Trend Grouping SOM Frequent patterns
and trends from FPTM I II III IV Prototype Map
Trend line Maps
Figure 4.5: SOM Prototype and Trend lines maps
The author experimented with a number of different mechanisms for training the SOM, including: (i) devising specific trends to be represented by individual nodes, (ii) generating a collection of all the mathematically possible trends and training the SOM using this set, and (iii) using some or all of the trends in the first episode to be considered. The first required prior knowledge of the trend configurations of interest; which, it was conjectured, tended to defeat the objective of the trend mining process. The second mechanism, it was discovered, resulted in maps for which the majority of nodes were empty. The third option was therefore adopted, the SOM was trained using the patterns in the first episode. Trends (patterns) in subsequent episodes are grouped using these cluster definitions. Thus a pattern can always be assigned to a cluster.
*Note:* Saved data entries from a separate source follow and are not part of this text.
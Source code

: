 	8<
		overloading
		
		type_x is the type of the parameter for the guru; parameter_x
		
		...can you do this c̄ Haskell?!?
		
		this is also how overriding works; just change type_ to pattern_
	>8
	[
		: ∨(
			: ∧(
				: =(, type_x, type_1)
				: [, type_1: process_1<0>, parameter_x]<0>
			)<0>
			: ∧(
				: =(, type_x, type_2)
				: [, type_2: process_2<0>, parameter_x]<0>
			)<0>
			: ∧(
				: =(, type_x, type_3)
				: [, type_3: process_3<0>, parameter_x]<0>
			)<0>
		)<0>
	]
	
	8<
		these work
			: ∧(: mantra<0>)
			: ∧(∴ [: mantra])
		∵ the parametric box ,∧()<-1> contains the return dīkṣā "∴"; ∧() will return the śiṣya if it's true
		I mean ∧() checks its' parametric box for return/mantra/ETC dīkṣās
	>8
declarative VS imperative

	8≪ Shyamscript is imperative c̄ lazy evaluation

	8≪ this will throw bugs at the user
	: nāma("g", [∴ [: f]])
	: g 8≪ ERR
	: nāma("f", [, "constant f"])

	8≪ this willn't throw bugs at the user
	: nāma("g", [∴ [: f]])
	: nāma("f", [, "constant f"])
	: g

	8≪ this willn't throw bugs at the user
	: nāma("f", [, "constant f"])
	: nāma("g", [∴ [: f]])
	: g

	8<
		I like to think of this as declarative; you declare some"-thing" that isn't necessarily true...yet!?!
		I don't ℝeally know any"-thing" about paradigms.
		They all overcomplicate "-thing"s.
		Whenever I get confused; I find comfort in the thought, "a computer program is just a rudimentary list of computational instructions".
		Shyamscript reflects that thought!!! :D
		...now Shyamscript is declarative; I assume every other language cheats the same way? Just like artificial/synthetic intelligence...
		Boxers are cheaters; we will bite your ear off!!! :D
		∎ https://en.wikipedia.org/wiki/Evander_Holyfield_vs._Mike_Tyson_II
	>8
The way that the SOM generation operates is that it includes intermediate cluster definitions even if there are no trend lines in the training data (episode) that may be assigned to these clusters. This is why some nodes (clusters) have no trend lines
associated with them (see for example the maps presented in Figures 4.10 and 4.11). This means that it is highly likely that the patterns found in subsequent episodes (not used for training) can be assigned to representative clusters. The patterns in the subsequent episodes would have to be very different to the patterns in the training data for them to be assigned to what might be considered to be non-representative clusters. Given the nature of the datasets considered this seems unlikely.
As mentioned previously, the generated prototype map determines the positions of the trend types (clusters) in the SOM trend line maps, which were subsequently used to group the trends from the rest of data episodes. By having fixed positions for trend clusters within the SOM map, the idea of identifying changes in trends associated with particular frequent patterns (pattern membership) between episodes can be supported.